§ Provided information
-- -- --

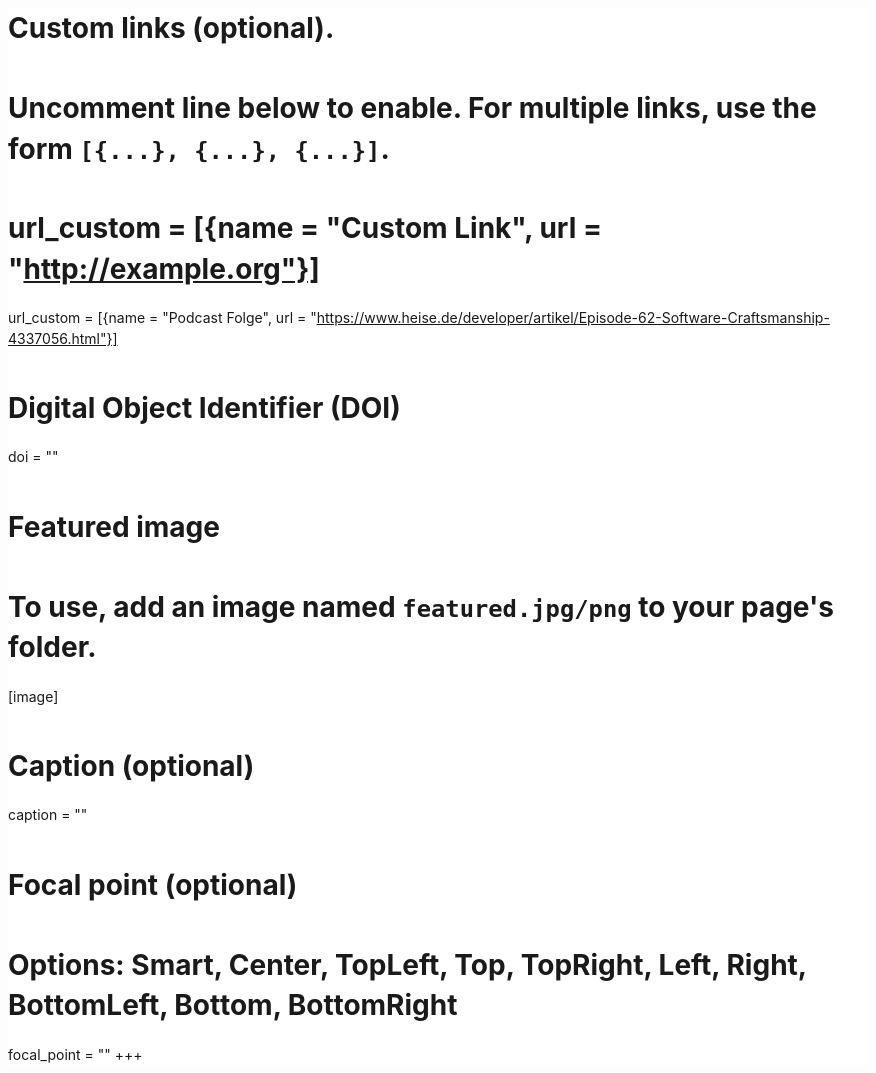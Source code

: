 # Custom links (optional).
#   Uncomment line below to enable. For multiple links, use the form `[{...}, {...}, {...}]`.
# url_custom = [{name = "Custom Link", url = "http://example.org"}]
url_custom = [{name = "Podcast Folge", url = "https://www.heise.de/developer/artikel/Episode-62-Software-Craftsmanship-4337056.html"}]

# Digital Object Identifier (DOI)
doi = ""

# Featured image
# To use, add an image named `featured.jpg/png` to your page's folder.
[image]
  # Caption (optional)
  caption = ""

  # Focal point (optional)
  # Options: Smart, Center, TopLeft, Top, TopRight, Left, Right, BottomLeft, Bottom, BottomRight
  focal_point = ""
+++
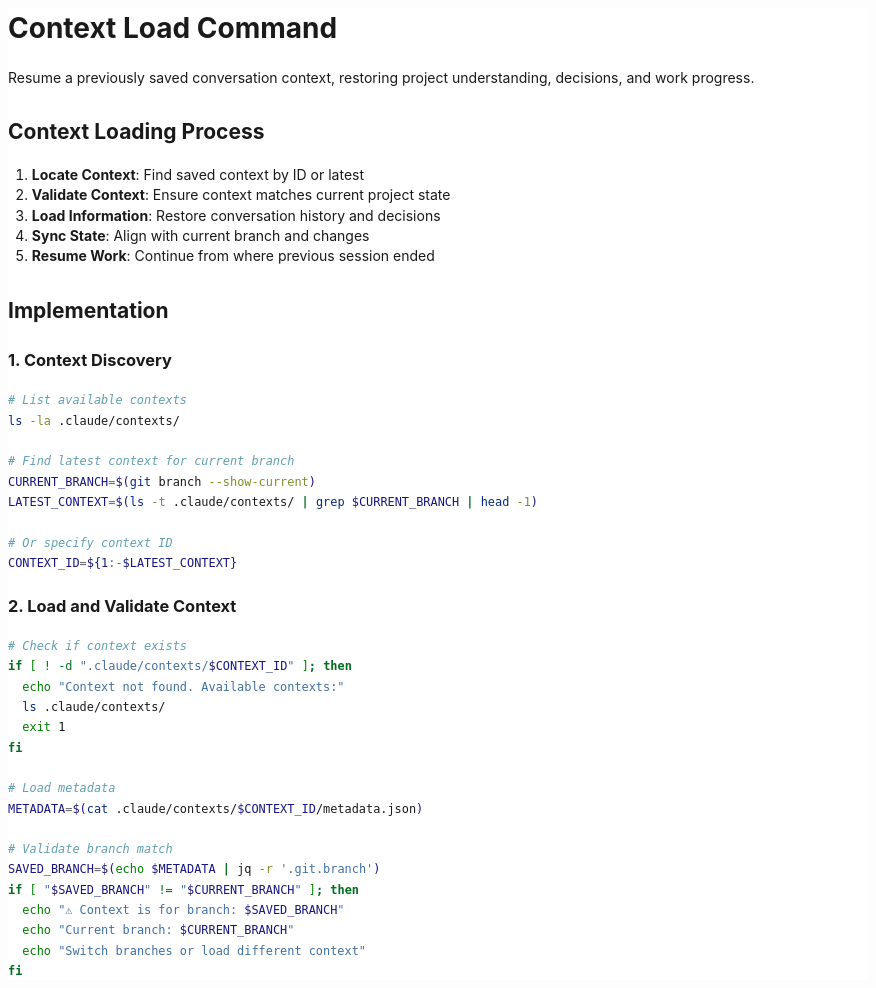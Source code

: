 # Context Load Command

Resume a previously saved conversation context, restoring project understanding, decisions, and work progress.

## Context Loading Process

1. **Locate Context**: Find saved context by ID or latest
2. **Validate Context**: Ensure context matches current project state
3. **Load Information**: Restore conversation history and decisions
4. **Sync State**: Align with current branch and changes
5. **Resume Work**: Continue from where previous session ended

## Implementation

### 1. Context Discovery

```bash
# List available contexts
ls -la .claude/contexts/

# Find latest context for current branch
CURRENT_BRANCH=$(git branch --show-current)
LATEST_CONTEXT=$(ls -t .claude/contexts/ | grep $CURRENT_BRANCH | head -1)

# Or specify context ID
CONTEXT_ID=${1:-$LATEST_CONTEXT}
```

### 2. Load and Validate Context

```bash
# Check if context exists
if [ ! -d ".claude/contexts/$CONTEXT_ID" ]; then
  echo "Context not found. Available contexts:"
  ls .claude/contexts/
  exit 1
fi

# Load metadata
METADATA=$(cat .claude/contexts/$CONTEXT_ID/metadata.json)

# Validate branch match
SAVED_BRANCH=$(echo $METADATA | jq -r '.git.branch')
if [ "$SAVED_BRANCH" != "$CURRENT_BRANCH" ]; then
  echo "⚠️ Context is for branch: $SAVED_BRANCH"
  echo "Current branch: $CURRENT_BRANCH"
  echo "Switch branches or load different context"
fi
```
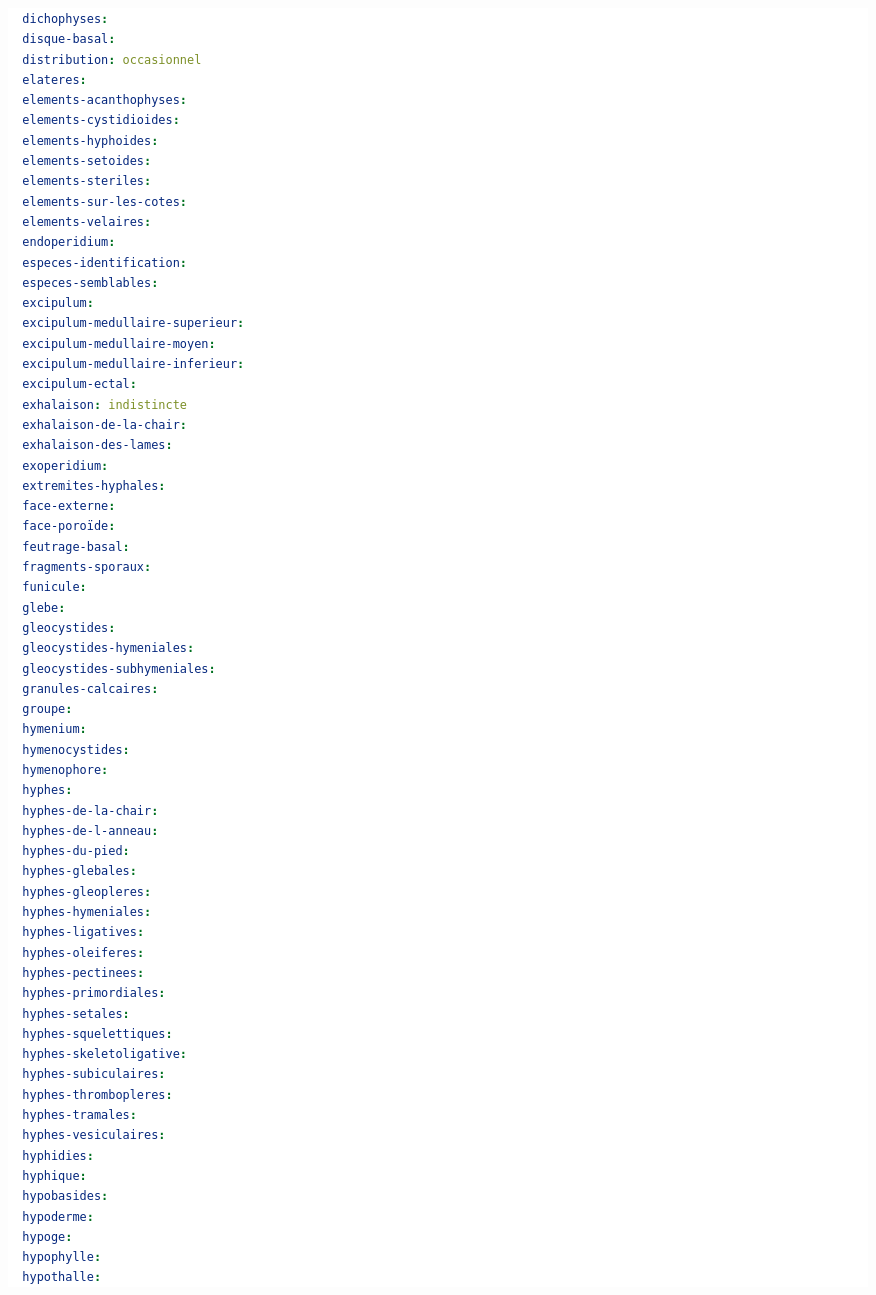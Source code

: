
 ```yaml
  dichophyses: 
  disque-basal: 
  distribution: occasionnel
  elateres: 
  elements-acanthophyses: 
  elements-cystidioides: 
  elements-hyphoides: 
  elements-setoides: 
  elements-steriles: 
  elements-sur-les-cotes: 
  elements-velaires: 
  endoperidium: 
  especes-identification: 
  especes-semblables: 
  excipulum: 
  excipulum-medullaire-superieur: 
  excipulum-medullaire-moyen: 
  excipulum-medullaire-inferieur: 
  excipulum-ectal: 
  exhalaison: indistincte
  exhalaison-de-la-chair: 
  exhalaison-des-lames: 
  exoperidium: 
  extremites-hyphales: 
  face-externe: 
  face-poroïde: 
  feutrage-basal: 
  fragments-sporaux: 
  funicule: 
  glebe: 
  gleocystides: 
  gleocystides-hymeniales: 
  gleocystides-subhymeniales: 
  granules-calcaires: 
  groupe: 
  hymenium: 
  hymenocystides: 
  hymenophore: 
  hyphes: 
  hyphes-de-la-chair: 
  hyphes-de-l-anneau: 
  hyphes-du-pied: 
  hyphes-glebales: 
  hyphes-gleopleres: 
  hyphes-hymeniales: 
  hyphes-ligatives: 
  hyphes-oleiferes: 
  hyphes-pectinees: 
  hyphes-primordiales: 
  hyphes-setales: 
  hyphes-squelettiques: 
  hyphes-skeletoligative: 
  hyphes-subiculaires: 
  hyphes-thrombopleres: 
  hyphes-tramales: 
  hyphes-vesiculaires: 
  hyphidies: 
  hyphique: 
  hypobasides: 
  hypoderme: 
  hypoge: 
  hypophylle: 
  hypothalle: 
```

-- -- --

§ Problem statement
Restate the listing word for word, pictures omitted.

§ Reply to the task
Source code

: # Custom links (optional).
#   Uncomment line below to enable. For multiple links, use the form `[{...}, {...}, {...}]`.
# url_custom = [{name = "Custom Link", url = "http://example.org"}]
url_custom = [{name = "Podcast Folge", url = "https://www.heise.de/developer/artikel/Episode-62-Software-Craftsmanship-4337056.html"}]

# Digital Object Identifier (DOI)
doi = ""

# Featured image
# To use, add an image named `featured.jpg/png` to your page's folder.
[image]
  # Caption (optional)
  caption = ""

  # Focal point (optional)
  # Options: Smart, Center, TopLeft, Top, TopRight, Left, Right, BottomLeft, Bottom, BottomRight
  focal_point = ""
+++
Source code

: # Context Load Command

Resume a previously saved conversation context, restoring project understanding, decisions, and work progress.

## Context Loading Process

1. **Locate Context**: Find saved context by ID or latest
2. **Validate Context**: Ensure context matches current project state
3. **Load Information**: Restore conversation history and decisions
4. **Sync State**: Align with current branch and changes
5. **Resume Work**: Continue from where previous session ended

## Implementation

### 1. Context Discovery

```bash
# List available contexts
ls -la .claude/contexts/

# Find latest context for current branch
CURRENT_BRANCH=$(git branch --show-current)
LATEST_CONTEXT=$(ls -t .claude/contexts/ | grep $CURRENT_BRANCH | head -1)

# Or specify context ID
CONTEXT_ID=${1:-$LATEST_CONTEXT}
```

### 2. Load and Validate Context

```bash
# Check if context exists
if [ ! -d ".claude/contexts/$CONTEXT_ID" ]; then
  echo "Context not found. Available contexts:"
  ls .claude/contexts/
  exit 1
fi

# Load metadata
METADATA=$(cat .claude/contexts/$CONTEXT_ID/metadata.json)

# Validate branch match
SAVED_BRANCH=$(echo $METADATA | jq -r '.git.branch')
if [ "$SAVED_BRANCH" != "$CURRENT_BRANCH" ]; then
  echo "⚠️ Context is for branch: $SAVED_BRANCH"
  echo "Current branch: $CURRENT_BRANCH"
  echo "Switch branches or load different context"
fi
```
Source code

:
 ```yaml
  dichophyses: 
  disque-basal: 
  distribution: occasionnel
  elateres: 
  elements-acanthophyses: 
  elements-cystidioides: 
  elements-hyphoides: 
  elements-setoides: 
  elements-steriles: 
  elements-sur-les-cotes: 
  elements-velaires: 
  endoperidium: 
  especes-identification: 
  especes-semblables: 
  excipulum: 
  excipulum-medullaire-superieur: 
  excipulum-medullaire-moyen: 
  excipulum-medullaire-inferieur: 
  excipulum-ectal: 
  exhalaison: indistincte
  exhalaison-de-la-chair: 
  exhalaison-des-lames: 
  exoperidium: 
  extremites-hyphales: 
  face-externe: 
  face-poroïde: 
  feutrage-basal: 
  fragments-sporaux: 
  funicule: 
  glebe: 
  gleocystides: 
  gleocystides-hymeniales: 
  gleocystides-subhymeniales: 
  granules-calcaires: 
  groupe: 
  hymenium: 
  hymenocystides: 
  hymenophore: 
  hyphes: 
  hyphes-de-la-chair: 
  hyphes-de-l-anneau: 
  hyphes-du-pied: 
  hyphes-glebales: 
  hyphes-gleopleres: 
  hyphes-hymeniales: 
  hyphes-ligatives: 
  hyphes-oleiferes: 
  hyphes-pectinees: 
  hyphes-primordiales: 
  hyphes-setales: 
  hyphes-squelettiques: 
  hyphes-skeletoligative: 
  hyphes-subiculaires: 
  hyphes-thrombopleres: 
  hyphes-tramales: 
  hyphes-vesiculaires: 
  hyphidies: 
  hyphique: 
  hypobasides: 
  hypoderme: 
  hypoge: 
  hypophylle: 
  hypothalle: 
```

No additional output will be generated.